The task: Would you count the lines below that contain the string "rectangular" and reply with that number only?

Provided material:
::::::::::

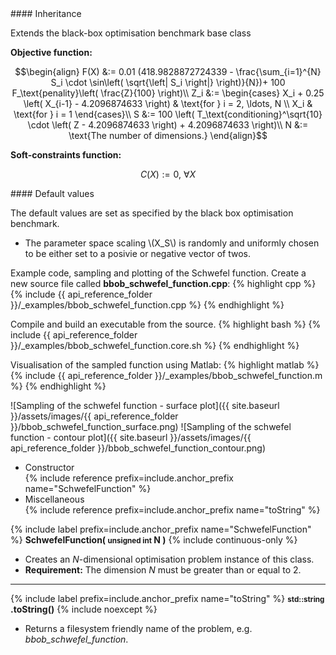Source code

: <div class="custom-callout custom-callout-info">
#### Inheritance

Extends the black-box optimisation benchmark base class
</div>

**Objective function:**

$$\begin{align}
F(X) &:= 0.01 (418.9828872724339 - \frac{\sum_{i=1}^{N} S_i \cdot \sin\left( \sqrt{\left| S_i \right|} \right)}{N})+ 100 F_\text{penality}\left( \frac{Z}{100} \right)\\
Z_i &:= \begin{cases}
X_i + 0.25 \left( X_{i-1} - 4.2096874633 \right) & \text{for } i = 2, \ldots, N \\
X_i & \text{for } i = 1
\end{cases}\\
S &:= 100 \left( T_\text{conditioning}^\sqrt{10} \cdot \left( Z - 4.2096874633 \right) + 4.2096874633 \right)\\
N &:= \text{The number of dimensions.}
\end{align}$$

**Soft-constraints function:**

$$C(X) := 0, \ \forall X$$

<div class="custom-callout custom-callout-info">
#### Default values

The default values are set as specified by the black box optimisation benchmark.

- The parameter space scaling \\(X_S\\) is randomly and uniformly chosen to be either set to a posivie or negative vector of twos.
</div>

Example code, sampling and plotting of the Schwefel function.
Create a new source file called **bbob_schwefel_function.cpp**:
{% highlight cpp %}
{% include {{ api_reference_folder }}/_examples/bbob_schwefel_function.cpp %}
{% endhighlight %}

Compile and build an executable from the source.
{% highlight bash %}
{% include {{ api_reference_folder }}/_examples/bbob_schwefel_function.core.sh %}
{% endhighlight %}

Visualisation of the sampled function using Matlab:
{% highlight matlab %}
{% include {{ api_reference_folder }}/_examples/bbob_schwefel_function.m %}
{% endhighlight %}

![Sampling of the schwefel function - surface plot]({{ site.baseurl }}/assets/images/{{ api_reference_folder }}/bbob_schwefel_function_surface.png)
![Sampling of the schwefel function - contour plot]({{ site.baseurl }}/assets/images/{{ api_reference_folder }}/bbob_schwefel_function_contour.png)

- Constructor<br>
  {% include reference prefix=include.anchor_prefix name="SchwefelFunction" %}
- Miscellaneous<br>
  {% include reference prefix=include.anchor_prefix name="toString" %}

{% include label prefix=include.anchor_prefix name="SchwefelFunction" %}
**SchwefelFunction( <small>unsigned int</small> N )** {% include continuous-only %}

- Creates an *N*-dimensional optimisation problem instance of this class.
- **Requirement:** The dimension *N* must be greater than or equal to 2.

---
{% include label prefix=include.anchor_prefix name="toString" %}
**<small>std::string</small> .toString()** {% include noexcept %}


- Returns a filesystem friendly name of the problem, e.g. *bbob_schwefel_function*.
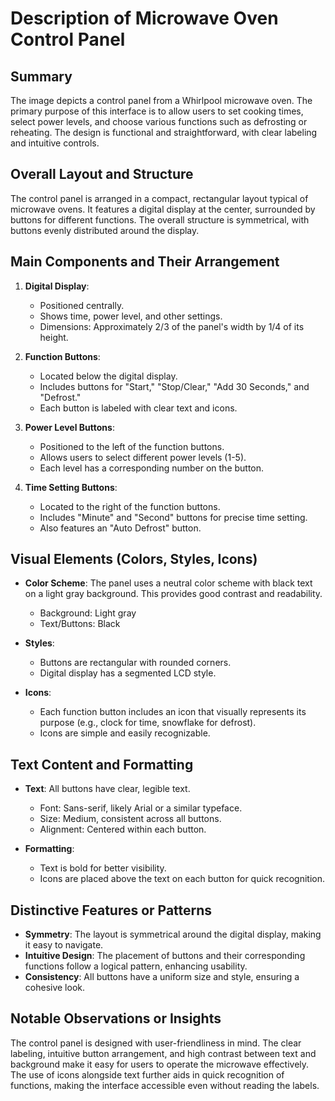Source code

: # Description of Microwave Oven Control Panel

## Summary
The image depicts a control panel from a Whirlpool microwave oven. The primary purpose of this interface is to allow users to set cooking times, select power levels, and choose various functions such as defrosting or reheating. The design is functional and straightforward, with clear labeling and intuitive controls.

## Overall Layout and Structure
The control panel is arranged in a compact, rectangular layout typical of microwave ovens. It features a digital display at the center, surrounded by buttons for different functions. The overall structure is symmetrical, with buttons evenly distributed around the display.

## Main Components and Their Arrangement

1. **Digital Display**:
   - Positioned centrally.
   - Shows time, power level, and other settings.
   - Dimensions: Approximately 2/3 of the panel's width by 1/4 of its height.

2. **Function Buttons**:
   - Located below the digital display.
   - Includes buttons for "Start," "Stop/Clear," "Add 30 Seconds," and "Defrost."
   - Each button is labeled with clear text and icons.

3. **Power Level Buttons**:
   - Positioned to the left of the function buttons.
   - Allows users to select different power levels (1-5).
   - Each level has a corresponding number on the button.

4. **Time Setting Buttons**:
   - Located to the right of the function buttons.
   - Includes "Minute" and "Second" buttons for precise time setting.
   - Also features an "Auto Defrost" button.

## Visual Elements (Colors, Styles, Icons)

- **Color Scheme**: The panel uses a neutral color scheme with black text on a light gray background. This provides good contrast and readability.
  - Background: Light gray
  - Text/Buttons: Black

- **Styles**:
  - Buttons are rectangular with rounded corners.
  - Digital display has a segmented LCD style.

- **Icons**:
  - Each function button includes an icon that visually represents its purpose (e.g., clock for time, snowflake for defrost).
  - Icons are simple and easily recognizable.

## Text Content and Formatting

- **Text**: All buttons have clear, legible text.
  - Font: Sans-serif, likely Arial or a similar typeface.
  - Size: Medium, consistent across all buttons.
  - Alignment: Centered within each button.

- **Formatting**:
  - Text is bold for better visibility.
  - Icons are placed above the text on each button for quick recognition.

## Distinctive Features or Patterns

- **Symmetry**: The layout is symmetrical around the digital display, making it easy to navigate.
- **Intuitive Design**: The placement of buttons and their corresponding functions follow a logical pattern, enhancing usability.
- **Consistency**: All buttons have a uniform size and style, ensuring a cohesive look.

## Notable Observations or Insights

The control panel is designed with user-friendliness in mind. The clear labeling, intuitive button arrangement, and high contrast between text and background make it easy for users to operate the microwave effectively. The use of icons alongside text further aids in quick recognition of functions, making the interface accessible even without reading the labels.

::::::::::

Answer to this exercise: 2